- **EXERCISE OBJECTIVE**:
The line containing "## Soukromí" marks the end; return exactly every line from the start of the records up to and including it, but no pictures.

- **Dataset entries**:
────────

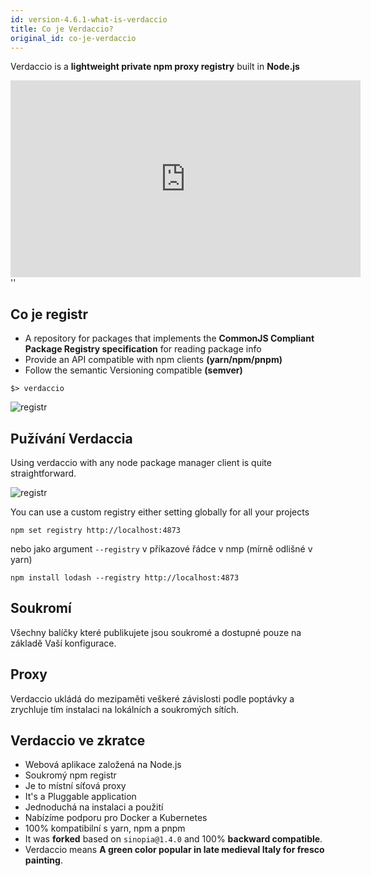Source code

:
 ```yaml
---
id: version-4.6.1-what-is-verdaccio
title: Co je Verdaccio?
original_id: co-je-verdaccio
---
```


Verdaccio is a **lightweight private npm proxy registry** built in **Node.js**
<iframe width="560" height="315" src="https://www.youtube.com/embed/hDIFKzmoCaA?enablejsapi=1" frameborder="0" allow="accelerometer; autoplay; encrypted-media; gyroscope; picture-in-picture" allowfullscreen mark="crwd-mark"></iframe>
<div id="codefund">''</div>

## Co je registr

* A repository for packages that implements the **CommonJS Compliant Package Registry specification** for reading package info
* Provide an API compatible with npm clients **(yarn/npm/pnpm)**
* Follow the semantic Versioning compatible **(semver)**

```
$> verdaccio
```

![registr](assets/verdaccio_server.gif)

## Pužívání Verdaccia

Using verdaccio with any node package manager client is quite straightforward.

![registr](assets/npm_install.gif)

You can use a custom registry either setting globally for all your projects

```
npm set registry http://localhost:4873
```

nebo jako argument `--registry` v příkazové řádce v nmp (mírně odlišné v yarn)

```
npm install lodash --registry http://localhost:4873
```

## Soukromí

Všechny balíčky které publikujete jsou soukromé a dostupné pouze na základě Vaší konfigurace.

## Proxy

Verdaccio ukládá do mezipaměti veškeré závislosti podle poptávky a zrychluje tím instalaci na lokálních a soukromých sítích.

## Verdaccio ve zkratce

* Webová aplikace založená na Node.js
* Soukromý npm registr
* Je to místní síťová proxy
* It's a Pluggable application
* Jednoduchá na instalaci a použití
* Nabízíme podporu pro Docker a Kubernetes
* 100% kompatibilní s yarn, npm a pnpm
* It was **forked** based on `sinopia@1.4.0` and 100% **backward compatible**.
* Verdaccio means **A green color popular in late medieval Italy for fresco painting**.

────────

- **RESPONSE**:
Source code

:
 ```yaml
---
id: version-4.6.1-what-is-verdaccio
title: Co je Verdaccio?
original_id: co-je-verdaccio
---
```


Verdaccio is a **lightweight private npm proxy registry** built in **Node.js**
<iframe width="560" height="315" src="https://www.youtube.com/embed/hDIFKzmoCaA?enablejsapi=1" frameborder="0" allow="accelerometer; autoplay; encrypted-media; gyroscope; picture-in-picture" allowfullscreen mark="crwd-mark"></iframe>
<div id="codefund">''</div>

## Co je registr

* A repository for packages that implements the **CommonJS Compliant Package Registry specification** for reading package info
* Provide an API compatible with npm clients **(yarn/npm/pnpm)**
* Follow the semantic Versioning compatible **(semver)**

```
$> verdaccio
```

![registr](assets/verdaccio_server.gif)

## Pužívání Verdaccia

Using verdaccio with any node package manager client is quite straightforward.

![registr](assets/npm_install.gif)

You can use a custom registry either setting globally for all your projects

```
npm set registry http://localhost:4873
```

nebo jako argument `--registry` v příkazové řádce v nmp (mírně odlišné v yarn)

```
npm install lodash --registry http://localhost:4873
```

## Soukromí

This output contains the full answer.